● **WHAT IS NEEDED**
Write out again only the lines that run from the start of the entries to the line containing "allow remote access.", both included.

[AVAILABLE DATA Boundary: Start]

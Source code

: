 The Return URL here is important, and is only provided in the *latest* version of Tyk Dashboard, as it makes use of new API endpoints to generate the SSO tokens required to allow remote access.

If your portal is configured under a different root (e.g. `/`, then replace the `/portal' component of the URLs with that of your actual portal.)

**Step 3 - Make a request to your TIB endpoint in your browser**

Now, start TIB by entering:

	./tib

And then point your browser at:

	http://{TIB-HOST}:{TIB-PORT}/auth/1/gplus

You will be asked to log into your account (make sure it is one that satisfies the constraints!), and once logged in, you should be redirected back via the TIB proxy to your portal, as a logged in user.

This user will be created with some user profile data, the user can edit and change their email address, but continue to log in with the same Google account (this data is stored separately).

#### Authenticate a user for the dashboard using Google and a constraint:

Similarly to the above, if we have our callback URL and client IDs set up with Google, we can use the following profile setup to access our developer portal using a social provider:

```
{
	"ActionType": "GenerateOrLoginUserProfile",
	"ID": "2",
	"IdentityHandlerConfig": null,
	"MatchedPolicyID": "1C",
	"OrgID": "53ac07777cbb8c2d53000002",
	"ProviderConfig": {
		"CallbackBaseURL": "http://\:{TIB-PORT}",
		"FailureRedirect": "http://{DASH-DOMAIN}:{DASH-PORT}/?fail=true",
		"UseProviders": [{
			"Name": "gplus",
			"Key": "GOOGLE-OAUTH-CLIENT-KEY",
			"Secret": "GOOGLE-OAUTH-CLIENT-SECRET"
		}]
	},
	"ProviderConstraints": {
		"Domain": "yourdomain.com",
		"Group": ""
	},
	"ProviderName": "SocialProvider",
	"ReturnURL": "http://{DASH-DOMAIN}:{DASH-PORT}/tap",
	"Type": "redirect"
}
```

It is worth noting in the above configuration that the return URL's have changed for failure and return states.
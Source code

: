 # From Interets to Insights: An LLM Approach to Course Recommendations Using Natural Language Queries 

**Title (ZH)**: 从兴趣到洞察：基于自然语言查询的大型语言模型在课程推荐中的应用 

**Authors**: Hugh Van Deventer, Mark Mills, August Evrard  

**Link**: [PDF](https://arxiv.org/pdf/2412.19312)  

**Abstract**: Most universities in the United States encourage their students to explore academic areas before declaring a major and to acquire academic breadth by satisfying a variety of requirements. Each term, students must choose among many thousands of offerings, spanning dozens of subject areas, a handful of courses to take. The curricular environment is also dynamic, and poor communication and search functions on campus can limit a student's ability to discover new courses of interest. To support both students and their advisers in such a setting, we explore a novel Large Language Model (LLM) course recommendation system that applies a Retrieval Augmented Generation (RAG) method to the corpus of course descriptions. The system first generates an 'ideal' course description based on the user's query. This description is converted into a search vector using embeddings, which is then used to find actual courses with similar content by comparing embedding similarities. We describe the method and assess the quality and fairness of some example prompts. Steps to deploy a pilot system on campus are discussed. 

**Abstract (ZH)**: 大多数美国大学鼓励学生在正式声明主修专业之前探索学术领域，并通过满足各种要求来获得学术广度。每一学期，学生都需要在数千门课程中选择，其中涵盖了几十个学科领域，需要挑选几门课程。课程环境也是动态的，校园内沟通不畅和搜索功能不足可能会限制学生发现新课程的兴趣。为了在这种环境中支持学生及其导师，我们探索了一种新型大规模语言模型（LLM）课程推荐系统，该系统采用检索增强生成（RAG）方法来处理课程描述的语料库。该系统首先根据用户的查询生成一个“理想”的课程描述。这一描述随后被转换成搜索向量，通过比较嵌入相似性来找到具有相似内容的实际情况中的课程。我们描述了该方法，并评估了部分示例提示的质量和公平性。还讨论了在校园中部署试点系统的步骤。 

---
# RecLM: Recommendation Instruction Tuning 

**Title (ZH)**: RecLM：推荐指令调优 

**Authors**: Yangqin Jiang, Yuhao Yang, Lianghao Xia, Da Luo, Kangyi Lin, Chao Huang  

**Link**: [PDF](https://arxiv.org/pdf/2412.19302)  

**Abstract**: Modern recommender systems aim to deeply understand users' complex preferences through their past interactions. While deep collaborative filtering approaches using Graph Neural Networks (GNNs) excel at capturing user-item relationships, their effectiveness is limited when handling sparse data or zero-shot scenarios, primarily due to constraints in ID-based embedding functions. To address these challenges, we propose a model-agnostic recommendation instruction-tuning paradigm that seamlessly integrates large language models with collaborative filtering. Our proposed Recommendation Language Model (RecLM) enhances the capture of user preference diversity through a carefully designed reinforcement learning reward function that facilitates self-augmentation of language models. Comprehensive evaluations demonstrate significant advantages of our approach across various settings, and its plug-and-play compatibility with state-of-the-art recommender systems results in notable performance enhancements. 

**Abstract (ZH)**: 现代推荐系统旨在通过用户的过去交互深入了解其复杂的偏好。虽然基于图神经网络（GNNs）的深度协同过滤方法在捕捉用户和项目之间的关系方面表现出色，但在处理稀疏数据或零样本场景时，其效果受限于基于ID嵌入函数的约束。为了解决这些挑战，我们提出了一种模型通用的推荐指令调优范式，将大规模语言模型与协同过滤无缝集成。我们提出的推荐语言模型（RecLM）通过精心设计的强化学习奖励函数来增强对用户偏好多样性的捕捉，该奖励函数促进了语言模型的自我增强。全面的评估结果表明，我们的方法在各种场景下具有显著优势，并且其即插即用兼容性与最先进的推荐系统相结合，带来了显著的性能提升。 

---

[AVAILABLE DATA Boundary: End]

● **SOLUTION FOR THIS EXERCISE**
Source code

: The Return URL here is important, and is only provided in the *latest* version of Tyk Dashboard, as it makes use of new API endpoints to generate the SSO tokens required to allow remote access.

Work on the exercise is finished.